IS JULIA AN ALTERNATIVE FOR PYTHON ?
Julia, a comparatively advanced software language, has recently experienced widespread popularity in ML applications. It has equivalent speed and functionality to C programming, as well as the ability to perform analytical and numerical computations. It is found to be more efficient than Python Programming.
Julia was created out of the realization that while scientific computing has traditionally demanded high efficiency, domain experts generally program in a slower, more complex language on a daily basis. Although Julia’s developers recognize that programmers prefer dynamic languages for some applications for a variety of reasons, they still wanted to use modern language layout and compiler methods to build a specific environment that is strong enough for prototyping but efficient enough for performance-intensive applications.

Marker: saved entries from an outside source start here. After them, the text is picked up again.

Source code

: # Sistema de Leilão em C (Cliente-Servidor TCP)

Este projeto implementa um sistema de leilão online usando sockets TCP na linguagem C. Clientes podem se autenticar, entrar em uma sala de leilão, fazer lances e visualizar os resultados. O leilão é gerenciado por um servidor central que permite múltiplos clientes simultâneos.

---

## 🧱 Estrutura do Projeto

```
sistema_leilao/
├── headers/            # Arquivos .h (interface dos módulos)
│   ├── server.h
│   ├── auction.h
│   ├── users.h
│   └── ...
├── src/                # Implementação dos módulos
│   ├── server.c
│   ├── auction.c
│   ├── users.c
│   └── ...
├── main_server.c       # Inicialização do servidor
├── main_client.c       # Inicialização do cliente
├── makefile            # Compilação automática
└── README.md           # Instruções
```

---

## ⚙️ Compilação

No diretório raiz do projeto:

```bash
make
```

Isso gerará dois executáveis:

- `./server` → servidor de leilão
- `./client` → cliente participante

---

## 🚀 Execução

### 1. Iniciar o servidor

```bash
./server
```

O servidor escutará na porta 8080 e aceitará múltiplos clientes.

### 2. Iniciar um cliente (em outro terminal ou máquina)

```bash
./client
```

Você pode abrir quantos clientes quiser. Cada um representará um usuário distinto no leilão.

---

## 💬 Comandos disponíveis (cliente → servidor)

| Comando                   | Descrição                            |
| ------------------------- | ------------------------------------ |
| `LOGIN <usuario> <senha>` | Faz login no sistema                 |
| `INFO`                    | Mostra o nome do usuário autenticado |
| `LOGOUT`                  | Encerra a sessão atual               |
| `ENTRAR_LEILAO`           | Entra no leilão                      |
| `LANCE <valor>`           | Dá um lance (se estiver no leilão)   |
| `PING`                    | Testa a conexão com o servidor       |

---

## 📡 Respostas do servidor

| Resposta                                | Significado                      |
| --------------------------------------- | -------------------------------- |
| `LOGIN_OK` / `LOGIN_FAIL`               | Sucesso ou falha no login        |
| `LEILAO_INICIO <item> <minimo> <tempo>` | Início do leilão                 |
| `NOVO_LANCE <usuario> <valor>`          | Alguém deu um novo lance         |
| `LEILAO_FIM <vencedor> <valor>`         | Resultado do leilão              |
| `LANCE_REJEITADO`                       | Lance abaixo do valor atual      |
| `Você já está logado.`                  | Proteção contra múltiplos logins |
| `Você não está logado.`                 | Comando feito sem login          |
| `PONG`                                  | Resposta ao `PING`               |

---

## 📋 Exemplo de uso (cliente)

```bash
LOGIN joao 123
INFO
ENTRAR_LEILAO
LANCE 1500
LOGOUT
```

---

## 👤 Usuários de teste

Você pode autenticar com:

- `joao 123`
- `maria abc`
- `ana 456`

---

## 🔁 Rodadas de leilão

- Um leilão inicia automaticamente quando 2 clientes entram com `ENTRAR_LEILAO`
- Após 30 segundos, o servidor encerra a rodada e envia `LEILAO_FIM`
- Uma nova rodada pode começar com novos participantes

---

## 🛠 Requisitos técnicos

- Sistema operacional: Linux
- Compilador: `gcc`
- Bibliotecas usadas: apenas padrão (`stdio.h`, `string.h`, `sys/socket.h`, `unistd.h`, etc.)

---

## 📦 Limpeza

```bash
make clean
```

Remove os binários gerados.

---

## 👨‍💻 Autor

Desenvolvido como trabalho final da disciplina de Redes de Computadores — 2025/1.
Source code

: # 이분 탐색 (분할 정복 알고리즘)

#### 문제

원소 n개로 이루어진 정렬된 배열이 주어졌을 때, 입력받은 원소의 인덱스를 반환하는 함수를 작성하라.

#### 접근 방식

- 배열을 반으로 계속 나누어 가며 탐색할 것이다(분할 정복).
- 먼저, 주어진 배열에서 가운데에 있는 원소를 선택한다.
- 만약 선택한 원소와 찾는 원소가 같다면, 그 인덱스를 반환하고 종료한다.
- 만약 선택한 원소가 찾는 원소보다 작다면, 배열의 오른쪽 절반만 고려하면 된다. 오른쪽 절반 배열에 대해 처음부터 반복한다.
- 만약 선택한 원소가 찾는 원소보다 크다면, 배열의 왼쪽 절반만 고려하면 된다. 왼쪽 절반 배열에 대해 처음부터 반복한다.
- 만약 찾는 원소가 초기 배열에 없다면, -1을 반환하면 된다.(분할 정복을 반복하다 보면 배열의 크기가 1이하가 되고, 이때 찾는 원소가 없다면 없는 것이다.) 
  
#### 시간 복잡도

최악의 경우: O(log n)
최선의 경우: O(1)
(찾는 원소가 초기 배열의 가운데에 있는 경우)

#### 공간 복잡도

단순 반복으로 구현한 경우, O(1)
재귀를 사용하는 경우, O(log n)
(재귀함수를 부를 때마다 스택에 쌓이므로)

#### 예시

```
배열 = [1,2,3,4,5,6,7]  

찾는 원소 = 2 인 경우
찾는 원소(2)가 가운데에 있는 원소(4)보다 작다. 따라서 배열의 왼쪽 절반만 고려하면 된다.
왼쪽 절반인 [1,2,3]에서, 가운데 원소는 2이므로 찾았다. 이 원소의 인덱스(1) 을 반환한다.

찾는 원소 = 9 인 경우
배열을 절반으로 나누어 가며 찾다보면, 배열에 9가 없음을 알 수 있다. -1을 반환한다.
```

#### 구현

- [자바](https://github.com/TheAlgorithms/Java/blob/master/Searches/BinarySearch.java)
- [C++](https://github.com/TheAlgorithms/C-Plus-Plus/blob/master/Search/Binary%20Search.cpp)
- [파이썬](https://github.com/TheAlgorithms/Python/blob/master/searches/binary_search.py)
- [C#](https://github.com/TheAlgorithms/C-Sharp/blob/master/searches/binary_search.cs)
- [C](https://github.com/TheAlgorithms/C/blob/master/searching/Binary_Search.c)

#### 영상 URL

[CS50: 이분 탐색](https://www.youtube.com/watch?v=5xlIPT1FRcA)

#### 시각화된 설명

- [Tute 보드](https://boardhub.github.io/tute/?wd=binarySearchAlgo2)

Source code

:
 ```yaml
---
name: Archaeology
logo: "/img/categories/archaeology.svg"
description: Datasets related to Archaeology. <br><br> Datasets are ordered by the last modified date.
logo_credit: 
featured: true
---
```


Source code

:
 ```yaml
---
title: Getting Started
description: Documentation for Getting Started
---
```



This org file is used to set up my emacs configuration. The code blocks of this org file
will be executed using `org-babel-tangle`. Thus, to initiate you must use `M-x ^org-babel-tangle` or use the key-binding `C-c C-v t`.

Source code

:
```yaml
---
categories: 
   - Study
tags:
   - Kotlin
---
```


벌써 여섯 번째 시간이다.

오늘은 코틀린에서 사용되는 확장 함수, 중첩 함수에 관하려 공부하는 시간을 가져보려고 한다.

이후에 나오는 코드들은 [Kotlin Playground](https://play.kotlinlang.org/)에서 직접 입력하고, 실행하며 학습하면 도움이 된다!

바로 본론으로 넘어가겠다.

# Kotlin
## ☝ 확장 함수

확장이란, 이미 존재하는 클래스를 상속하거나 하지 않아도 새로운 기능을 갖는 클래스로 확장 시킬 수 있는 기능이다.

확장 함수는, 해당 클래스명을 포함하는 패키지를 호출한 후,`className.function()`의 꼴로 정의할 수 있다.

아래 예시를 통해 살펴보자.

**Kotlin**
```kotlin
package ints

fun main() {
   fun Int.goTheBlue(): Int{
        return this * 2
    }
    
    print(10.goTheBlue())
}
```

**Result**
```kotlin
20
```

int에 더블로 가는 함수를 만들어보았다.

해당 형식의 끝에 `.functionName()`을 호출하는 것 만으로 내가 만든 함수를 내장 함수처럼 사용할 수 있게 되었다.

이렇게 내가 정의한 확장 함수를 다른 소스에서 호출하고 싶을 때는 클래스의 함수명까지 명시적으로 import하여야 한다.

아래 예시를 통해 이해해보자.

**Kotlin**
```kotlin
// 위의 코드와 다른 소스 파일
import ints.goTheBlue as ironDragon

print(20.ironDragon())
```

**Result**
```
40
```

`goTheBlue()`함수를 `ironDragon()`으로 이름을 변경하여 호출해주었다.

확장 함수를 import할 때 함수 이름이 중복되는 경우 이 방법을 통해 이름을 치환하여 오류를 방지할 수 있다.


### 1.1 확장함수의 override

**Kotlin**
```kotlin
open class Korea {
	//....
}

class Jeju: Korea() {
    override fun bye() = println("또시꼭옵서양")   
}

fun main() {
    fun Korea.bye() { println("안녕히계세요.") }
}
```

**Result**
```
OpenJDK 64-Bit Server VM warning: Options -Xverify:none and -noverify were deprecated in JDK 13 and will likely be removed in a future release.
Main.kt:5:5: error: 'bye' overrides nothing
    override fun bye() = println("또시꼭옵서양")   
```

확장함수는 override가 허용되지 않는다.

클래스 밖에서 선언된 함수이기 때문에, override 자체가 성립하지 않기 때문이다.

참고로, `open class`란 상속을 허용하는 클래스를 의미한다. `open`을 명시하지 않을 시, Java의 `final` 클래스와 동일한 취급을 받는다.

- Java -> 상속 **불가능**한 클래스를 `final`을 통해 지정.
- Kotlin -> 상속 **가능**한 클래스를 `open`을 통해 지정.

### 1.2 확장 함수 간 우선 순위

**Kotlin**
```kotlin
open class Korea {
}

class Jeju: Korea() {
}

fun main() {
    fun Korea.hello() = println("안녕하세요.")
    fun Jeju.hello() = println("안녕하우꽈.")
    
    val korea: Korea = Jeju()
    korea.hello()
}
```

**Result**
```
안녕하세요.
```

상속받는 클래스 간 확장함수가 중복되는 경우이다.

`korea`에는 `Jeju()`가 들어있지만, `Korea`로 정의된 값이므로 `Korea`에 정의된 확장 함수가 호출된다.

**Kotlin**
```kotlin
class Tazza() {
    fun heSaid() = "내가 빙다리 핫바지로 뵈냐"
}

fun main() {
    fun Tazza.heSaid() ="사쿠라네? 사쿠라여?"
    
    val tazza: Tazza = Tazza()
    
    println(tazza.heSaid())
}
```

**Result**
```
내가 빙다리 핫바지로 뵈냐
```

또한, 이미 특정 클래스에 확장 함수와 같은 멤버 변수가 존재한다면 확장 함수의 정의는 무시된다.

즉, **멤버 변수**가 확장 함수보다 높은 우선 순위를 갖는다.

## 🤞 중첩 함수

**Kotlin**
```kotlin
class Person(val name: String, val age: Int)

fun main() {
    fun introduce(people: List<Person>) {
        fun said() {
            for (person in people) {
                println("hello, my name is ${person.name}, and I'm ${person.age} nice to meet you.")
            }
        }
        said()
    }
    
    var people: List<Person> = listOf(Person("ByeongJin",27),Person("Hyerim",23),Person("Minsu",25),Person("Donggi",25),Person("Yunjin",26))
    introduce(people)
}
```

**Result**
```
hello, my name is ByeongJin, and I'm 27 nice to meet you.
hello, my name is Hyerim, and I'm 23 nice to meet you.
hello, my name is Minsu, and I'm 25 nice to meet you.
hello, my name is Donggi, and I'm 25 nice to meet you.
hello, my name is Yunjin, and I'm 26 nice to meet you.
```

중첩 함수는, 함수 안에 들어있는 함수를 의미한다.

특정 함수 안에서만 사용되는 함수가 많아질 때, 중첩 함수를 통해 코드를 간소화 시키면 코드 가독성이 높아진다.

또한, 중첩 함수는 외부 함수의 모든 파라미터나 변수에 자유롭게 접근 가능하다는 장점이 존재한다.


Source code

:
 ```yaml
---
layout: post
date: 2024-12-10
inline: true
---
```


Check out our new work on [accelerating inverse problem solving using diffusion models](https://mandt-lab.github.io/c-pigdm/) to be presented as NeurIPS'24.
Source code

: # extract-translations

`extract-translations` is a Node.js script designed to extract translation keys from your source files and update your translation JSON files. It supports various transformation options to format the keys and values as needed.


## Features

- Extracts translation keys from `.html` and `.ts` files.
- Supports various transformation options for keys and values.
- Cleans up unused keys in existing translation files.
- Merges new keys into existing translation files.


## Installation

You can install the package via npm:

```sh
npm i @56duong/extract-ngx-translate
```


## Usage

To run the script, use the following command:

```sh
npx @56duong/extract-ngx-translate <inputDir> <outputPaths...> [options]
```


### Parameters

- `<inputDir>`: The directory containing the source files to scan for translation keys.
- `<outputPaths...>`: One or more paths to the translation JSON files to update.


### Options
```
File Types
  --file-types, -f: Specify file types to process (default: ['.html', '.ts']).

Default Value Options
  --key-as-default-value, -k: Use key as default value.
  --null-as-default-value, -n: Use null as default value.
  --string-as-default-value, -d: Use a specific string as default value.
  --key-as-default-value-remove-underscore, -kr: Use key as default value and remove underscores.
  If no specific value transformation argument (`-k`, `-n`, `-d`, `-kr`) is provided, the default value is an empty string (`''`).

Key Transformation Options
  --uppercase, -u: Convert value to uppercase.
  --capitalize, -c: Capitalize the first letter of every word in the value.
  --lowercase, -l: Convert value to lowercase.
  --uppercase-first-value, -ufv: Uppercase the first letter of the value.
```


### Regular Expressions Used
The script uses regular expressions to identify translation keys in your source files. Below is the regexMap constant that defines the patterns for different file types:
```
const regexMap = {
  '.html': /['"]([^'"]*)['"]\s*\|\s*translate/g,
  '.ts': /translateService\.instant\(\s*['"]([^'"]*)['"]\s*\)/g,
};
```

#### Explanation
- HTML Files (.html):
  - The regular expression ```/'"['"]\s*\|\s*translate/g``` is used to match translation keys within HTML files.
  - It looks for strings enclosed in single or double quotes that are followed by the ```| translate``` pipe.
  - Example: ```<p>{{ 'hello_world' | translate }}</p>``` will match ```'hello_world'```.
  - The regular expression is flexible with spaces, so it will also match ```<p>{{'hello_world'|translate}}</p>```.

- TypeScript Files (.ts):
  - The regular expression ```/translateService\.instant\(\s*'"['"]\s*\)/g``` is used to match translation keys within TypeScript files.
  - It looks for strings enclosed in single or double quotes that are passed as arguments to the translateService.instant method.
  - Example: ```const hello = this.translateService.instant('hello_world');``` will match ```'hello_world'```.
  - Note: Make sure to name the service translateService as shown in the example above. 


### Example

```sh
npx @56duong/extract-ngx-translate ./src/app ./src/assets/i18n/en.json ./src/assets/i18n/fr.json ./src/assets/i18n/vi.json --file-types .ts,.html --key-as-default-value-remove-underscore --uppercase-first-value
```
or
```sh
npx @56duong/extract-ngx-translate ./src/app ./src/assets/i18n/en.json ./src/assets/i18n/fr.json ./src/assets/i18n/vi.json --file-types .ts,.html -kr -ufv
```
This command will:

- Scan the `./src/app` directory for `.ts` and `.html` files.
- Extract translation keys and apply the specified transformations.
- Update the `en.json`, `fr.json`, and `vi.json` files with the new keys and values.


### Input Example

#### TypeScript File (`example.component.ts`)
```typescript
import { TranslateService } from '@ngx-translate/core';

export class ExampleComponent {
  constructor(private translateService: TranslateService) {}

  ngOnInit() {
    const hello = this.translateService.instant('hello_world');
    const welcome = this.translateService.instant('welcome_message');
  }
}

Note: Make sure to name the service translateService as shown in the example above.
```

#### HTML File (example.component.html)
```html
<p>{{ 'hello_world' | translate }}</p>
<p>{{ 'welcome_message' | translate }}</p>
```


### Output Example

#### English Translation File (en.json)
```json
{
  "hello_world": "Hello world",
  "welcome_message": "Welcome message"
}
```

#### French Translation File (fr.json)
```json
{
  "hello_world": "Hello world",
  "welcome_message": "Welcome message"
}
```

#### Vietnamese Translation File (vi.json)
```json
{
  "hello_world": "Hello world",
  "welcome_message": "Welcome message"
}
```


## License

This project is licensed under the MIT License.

Julia’s main characteristic is that it was built from the ground up for high-performance programs that demand faster data processing, such as machine learning and scientific computing.
JULIA Vs PYTHON
Julia was designed from the start for scientific and numerical computation. Thus it’s no surprise that Julia has many features advantageous for such use cases:
Julia is fast. Julia’s JIT compilation and type declarations mean it can routinely beat “pure,” unoptimized Python by orders of magnitude. Python can be made faster by way of external libraries, third-party JIT compilers (PyPy), and optimizations with tools like Cython, but Julia is designed to be faster right out of the gate.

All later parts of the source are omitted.